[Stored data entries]
————

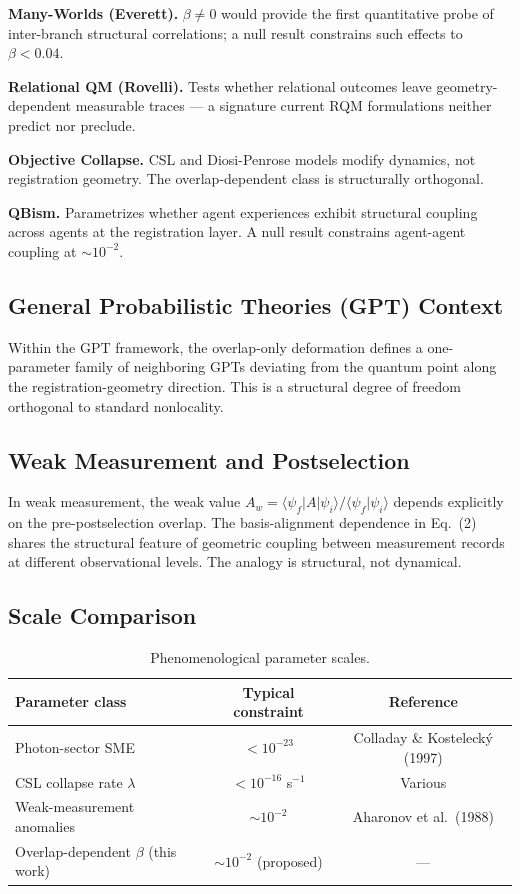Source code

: \documentclass[12pt]{article}
\begin{document}
\textbf{Many-Worlds (Everett).} $\beta \neq 0$ would provide the first quantitative probe of inter-branch structural correlations; a null result constrains such effects to $\beta < 0.04$.

\textbf{Relational QM (Rovelli).} Tests whether relational outcomes leave geometry-dependent measurable traces --- a signature current RQM formulations neither predict nor preclude.

\textbf{Objective Collapse.} CSL and Diosi-Penrose models modify dynamics, not registration geometry. The overlap-dependent class is structurally orthogonal.

\textbf{QBism.} Parametrizes whether agent experiences exhibit structural coupling across agents at the registration layer. A null result constrains agent-agent coupling at $\sim\!10^{-2}$.

\subsection{General Probabilistic Theories (GPT) Context}

Within the GPT framework, the overlap-only deformation defines a one-parameter family of neighboring GPTs deviating from the quantum point along the registration-geometry direction. This is a structural degree of freedom orthogonal to standard nonlocality.

\subsection{Weak Measurement and Postselection}

In weak measurement, the weak value $A_w = \langle \psi_f | A | \psi_i \rangle / \langle \psi_f | \psi_i \rangle$ depends explicitly on the pre-postselection overlap. The basis-alignment dependence in Eq.~(2) shares the structural feature of geometric coupling between measurement records at different observational levels. The analogy is structural, not dynamical.

\subsection{Scale Comparison}

\begin{table}[h]
\centering
\caption{Phenomenological parameter scales.}
\begin{tabular}{lcc}
\toprule
Parameter class & Typical constraint & Reference \\
\midrule
Photon-sector SME & ${<}10^{-23}$ & Colladay \& Kosteleck\'y (1997) \\
CSL collapse rate $\lambda$ & ${<}10^{-16}$ s${}^{-1}$ & Various \\
Weak-measurement anomalies & $\sim\!10^{-2}$ & Aharonov et al.\ (1988) \\
Overlap-dependent $\beta$ (this work) & $\sim\!10^{-2}$ (proposed) & --- \\
\bottomrule
\end{tabular}
\end{table}
\end{document}
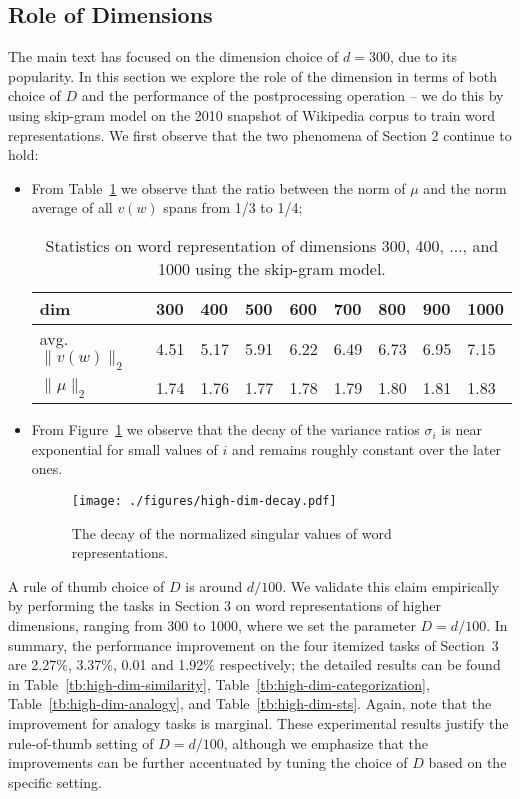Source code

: \documentclass{article} \usepackage{acl2017,times}
\begin{document}
\subsection{Role of Dimensions}
The main text has focused on the dimension choice of $d=300$, due to its popularity.  In this section we explore the role of the dimension in terms of both choice of $D$ and  the performance of the postprocessing operation -- we do this by using skip-gram model on the 2010 snapshot of Wikipedia corpus \citep{al2013polyglot} to train word representations. We first observe that the two phenomena of Section 2  continue to hold: 
\begin{itemize}
\item From Table~\ref{tb:high-dim-stat} we  observe that the ratio between the norm of $\mu$ and the norm average of all $v(w)$ spans from 1/3 to 1/4;
\begin{table}[!h]
\centering
\begin{tabular}{|l||l|l|l|l|l|l|l|l|}
\hline
 dim               & 300  & 400  & 500  & 600  & 700  & 800  & 900  & 1000 \\ \hline
 avg. $\|v(w)\|_2$ & 4.51 & 5.17 & 5.91 & 6.22 & 6.49 & 6.73 & 6.95 & 7.15 \\ \hline
$\|\mu\|_2$           & 1.74 & 1.76 & 1.77 & 1.78 & 1.79 & 1.80 & 1.81 & 1.83 \\ \hline
\end{tabular}
\caption{Statistics on word representation of dimensions 300, 400, ..., and 1000 using the skip-gram model.}
\label{tb:high-dim-stat}
\end{table}
\item From Figure~\ref{fig:high-dim-decay} we  observe that the decay of the variance ratios $\sigma_i$ is near exponential for small values of $i$ and remains roughly constant over the later ones. 
\begin{figure}[!h]
\centering
\texttt{[image: ./figures/high-dim-decay.pdf]}
\caption{The decay of the normalized singular values of word representations.}
\label{fig:high-dim-decay}
\end{figure}
\end{itemize}

A rule of thumb choice of $D$ is around $d/100$. We validate this claim empirically by performing the tasks in Section 3 on word representations of higher dimensions, ranging from 300 to 1000, where we set the parameter $D = d/100$.  
In summary, the performance improvement on the four itemized tasks of Section~3 are 2.27\%, 3.37\%, 0.01 and 1.92\% respectively;  the detailed results can be found in  Table~\ref{tb:high-dim-similarity}, Table~\ref{tb:high-dim-categorization}, Table~\ref{tb:high-dim-analogy}, and Table~\ref{tb:high-dim-sts}. Again, note that the improvement for analogy tasks is marginal.  These experimental results justify the rule-of-thumb setting of $D = d/100$, although we emphasize that the  improvements can be further accentuated by tuning the choice of $D$ based on the specific setting. 
\end{document}
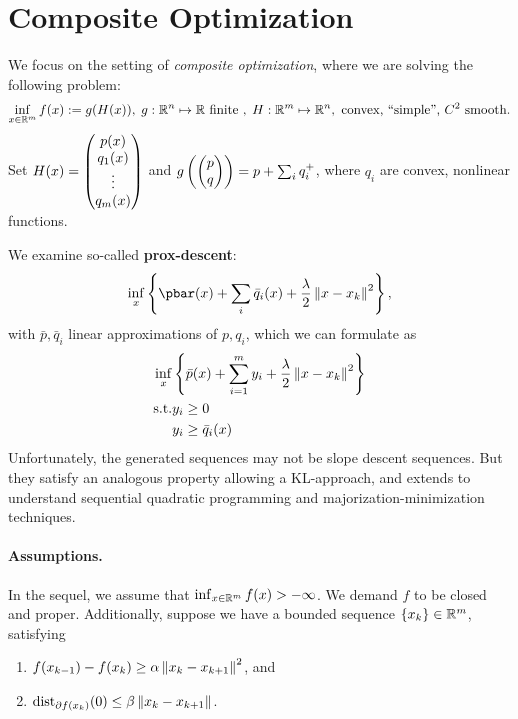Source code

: \section{Composite Optimization}
We focus on the setting of \textit{composite optimization}, where we are
solving the following problem:
\begin{align}
    \inf_{x \in \mathbb{R}^m} f(x) := g(H(x)), \; g: \mathbb{R}^n \mapsto \mathbb{R} \text{
    finite }, \; H: \mathbb{R}^m \mapsto \mathbb{R}^n, \text{ convex, ``simple'', $C^2$
    smooth}.
    \label{eq:comp-prob}
\end{align}
Set $H(x) = \begin{pmatrix} p(x) \\ q_1(x) \\ \vdots \\ q_m(x) \end{pmatrix}$ and $g\left(\begin{pmatrix} p \\
q \end{pmatrix}\right) = p + \sum_i q_i^+$, where $q_i$ are convex, nonlinear functions.

We examine so-called \textbf{prox-descent}:
\begin{align*}
    \inf_x \set{\pbar(x) + \sum_i \bar{q}_i(x) + \frac{\lambda}{2} \norm{x -
    x_k}^2},
\end{align*}
with $\bar{p}, \bar{q}_i$ linear approximations of $p, q_i$, which we can
formulate as
\begin{align}
    \begin{aligned}
        \inf_x & \left\{ \bar{p}(x) + \sum_{i=1}^m y_i + \frac{\lambda}{2} \left \| x
        -
        x_k \right \|^2 \right\} \\
        \mbox{s.t.} & y_i \geq 0 \\
                    & y_i \geq \bar{q}_i(x)
    \end{aligned}
    \label{eq:lcqp}
\end{align}
Unfortunately, the generated sequences may not be slope descent sequences. But
they satisfy an analogous property allowing a KL-approach, and extends to
understand sequential quadratic programming and majorization-minimization
techniques.

\paragraph{Assumptions.} In the sequel, we assume that $\inf_{x \in \mathbb{R}^m}
f(x) > -\infty$. We demand $f$ to be closed and proper. Additionally, suppose
we have a bounded sequence $\left\{ x_k \right\} \in \mathbb{R}^m$, satisfying
\begin{enumerate}
\item $f(x_{k-1}) - f(x_k) \geq \alpha \left \| x_k - x_{k+1} \right \|^2$, and
\item $\mathrm{dist}_{\partial f(x_k)}(0) \leq \beta \left \| x_k - x_{k+1} \right \|$.
\end{enumerate}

————

INSTRUCTIONS TO FOLLOW =>
The answer must be a word-for-word copy of all the entries, containing no pictures.

ANSWER =>
Source code

: \documentclass[12pt]{article}
\begin{document}
\textbf{Many-Worlds (Everett).} $\beta \neq 0$ would provide the first quantitative probe of inter-branch structural correlations; a null result constrains such effects to $\beta < 0.04$.

\textbf{Relational QM (Rovelli).} Tests whether relational outcomes leave geometry-dependent measurable traces --- a signature current RQM formulations neither predict nor preclude.

\textbf{Objective Collapse.} CSL and Diosi-Penrose models modify dynamics, not registration geometry. The overlap-dependent class is structurally orthogonal.

\textbf{QBism.} Parametrizes whether agent experiences exhibit structural coupling across agents at the registration layer. A null result constrains agent-agent coupling at $\sim\!10^{-2}$.

\subsection{General Probabilistic Theories (GPT) Context}

Within the GPT framework, the overlap-only deformation defines a one-parameter family of neighboring GPTs deviating from the quantum point along the registration-geometry direction. This is a structural degree of freedom orthogonal to standard nonlocality.

\subsection{Weak Measurement and Postselection}

In weak measurement, the weak value $A_w = \langle \psi_f | A | \psi_i \rangle / \langle \psi_f | \psi_i \rangle$ depends explicitly on the pre-postselection overlap. The basis-alignment dependence in Eq.~(2) shares the structural feature of geometric coupling between measurement records at different observational levels. The analogy is structural, not dynamical.

\subsection{Scale Comparison}

\begin{table}[h]
\centering
\caption{Phenomenological parameter scales.}
\begin{tabular}{lcc}
\toprule
Parameter class & Typical constraint & Reference \\
\midrule
Photon-sector SME & ${<}10^{-23}$ & Colladay \& Kosteleck\'y (1997) \\
CSL collapse rate $\lambda$ & ${<}10^{-16}$ s${}^{-1}$ & Various \\
Weak-measurement anomalies & $\sim\!10^{-2}$ & Aharonov et al.\ (1988) \\
Overlap-dependent $\beta$ (this work) & $\sim\!10^{-2}$ (proposed) & --- \\
\bottomrule
\end{tabular}
\end{table}
\end{document}
Source code

: \documentclass{article} \usepackage{acl2017,times}
\begin{document}
\subsection{Role of Dimensions}
The main text has focused on the dimension choice of $d=300$, due to its popularity.  In this section we explore the role of the dimension in terms of both choice of $D$ and  the performance of the postprocessing operation -- we do this by using skip-gram model on the 2010 snapshot of Wikipedia corpus \citep{al2013polyglot} to train word representations. We first observe that the two phenomena of Section 2  continue to hold: 
\begin{itemize}
\item From Table~\ref{tb:high-dim-stat} we  observe that the ratio between the norm of $\mu$ and the norm average of all $v(w)$ spans from 1/3 to 1/4;
\begin{table}[!h]
\centering
\begin{tabular}{|l||l|l|l|l|l|l|l|l|}
\hline
 dim               & 300  & 400  & 500  & 600  & 700  & 800  & 900  & 1000 \\ \hline
 avg. $\|v(w)\|_2$ & 4.51 & 5.17 & 5.91 & 6.22 & 6.49 & 6.73 & 6.95 & 7.15 \\ \hline
$\|\mu\|_2$           & 1.74 & 1.76 & 1.77 & 1.78 & 1.79 & 1.80 & 1.81 & 1.83 \\ \hline
\end{tabular}
\caption{Statistics on word representation of dimensions 300, 400, ..., and 1000 using the skip-gram model.}
\label{tb:high-dim-stat}
\end{table}
\item From Figure~\ref{fig:high-dim-decay} we  observe that the decay of the variance ratios $\sigma_i$ is near exponential for small values of $i$ and remains roughly constant over the later ones. 
\begin{figure}[!h]
\centering
\texttt{[image: ./figures/high-dim-decay.pdf]}
\caption{The decay of the normalized singular values of word representations.}
\label{fig:high-dim-decay}
\end{figure}
\end{itemize}

A rule of thumb choice of $D$ is around $d/100$. We validate this claim empirically by performing the tasks in Section 3 on word representations of higher dimensions, ranging from 300 to 1000, where we set the parameter $D = d/100$.  
In summary, the performance improvement on the four itemized tasks of Section~3 are 2.27\%, 3.37\%, 0.01 and 1.92\% respectively;  the detailed results can be found in  Table~\ref{tb:high-dim-similarity}, Table~\ref{tb:high-dim-categorization}, Table~\ref{tb:high-dim-analogy}, and Table~\ref{tb:high-dim-sts}. Again, note that the improvement for analogy tasks is marginal.  These experimental results justify the rule-of-thumb setting of $D = d/100$, although we emphasize that the  improvements can be further accentuated by tuning the choice of $D$ based on the specific setting. 
\end{document}
Source code

: \section{Composite Optimization}
We focus on the setting of \textit{composite optimization}, where we are
solving the following problem:
\begin{align}
    \inf_{x \in \mathbb{R}^m} f(x) := g(H(x)), \; g: \mathbb{R}^n \mapsto \mathbb{R} \text{
    finite }, \; H: \mathbb{R}^m \mapsto \mathbb{R}^n, \text{ convex, ``simple'', $C^2$
    smooth}.
    \label{eq:comp-prob}
\end{align}
Set $H(x) = \begin{pmatrix} p(x) \\ q_1(x) \\ \vdots \\ q_m(x) \end{pmatrix}$ and $g\left(\begin{pmatrix} p \\
q \end{pmatrix}\right) = p + \sum_i q_i^+$, where $q_i$ are convex, nonlinear functions.

We examine so-called \textbf{prox-descent}:
\begin{align*}
    \inf_x \set{\pbar(x) + \sum_i \bar{q}_i(x) + \frac{\lambda}{2} \norm{x -
    x_k}^2},
\end{align*}
with $\bar{p}, \bar{q}_i$ linear approximations of $p, q_i$, which we can
formulate as
\begin{align}
    \begin{aligned}
        \inf_x & \left\{ \bar{p}(x) + \sum_{i=1}^m y_i + \frac{\lambda}{2} \left \| x
        -
        x_k \right \|^2 \right\} \\
        \mbox{s.t.} & y_i \geq 0 \\
                    & y_i \geq \bar{q}_i(x)
    \end{aligned}
    \label{eq:lcqp}
\end{align}
Unfortunately, the generated sequences may not be slope descent sequences. But
they satisfy an analogous property allowing a KL-approach, and extends to
understand sequential quadratic programming and majorization-minimization
techniques.

\paragraph{Assumptions.} In the sequel, we assume that $\inf_{x \in \mathbb{R}^m}
f(x) > -\infty$. We demand $f$ to be closed and proper. Additionally, suppose
we have a bounded sequence $\left\{ x_k \right\} \in \mathbb{R}^m$, satisfying
\begin{enumerate}
\item $f(x_{k-1}) - f(x_k) \geq \alpha \left \| x_k - x_{k+1} \right \|^2$, and
\item $\mathrm{dist}_{\partial f(x_k)}(0) \leq \beta \left \| x_k - x_{k+1} \right \|$.
\end{enumerate}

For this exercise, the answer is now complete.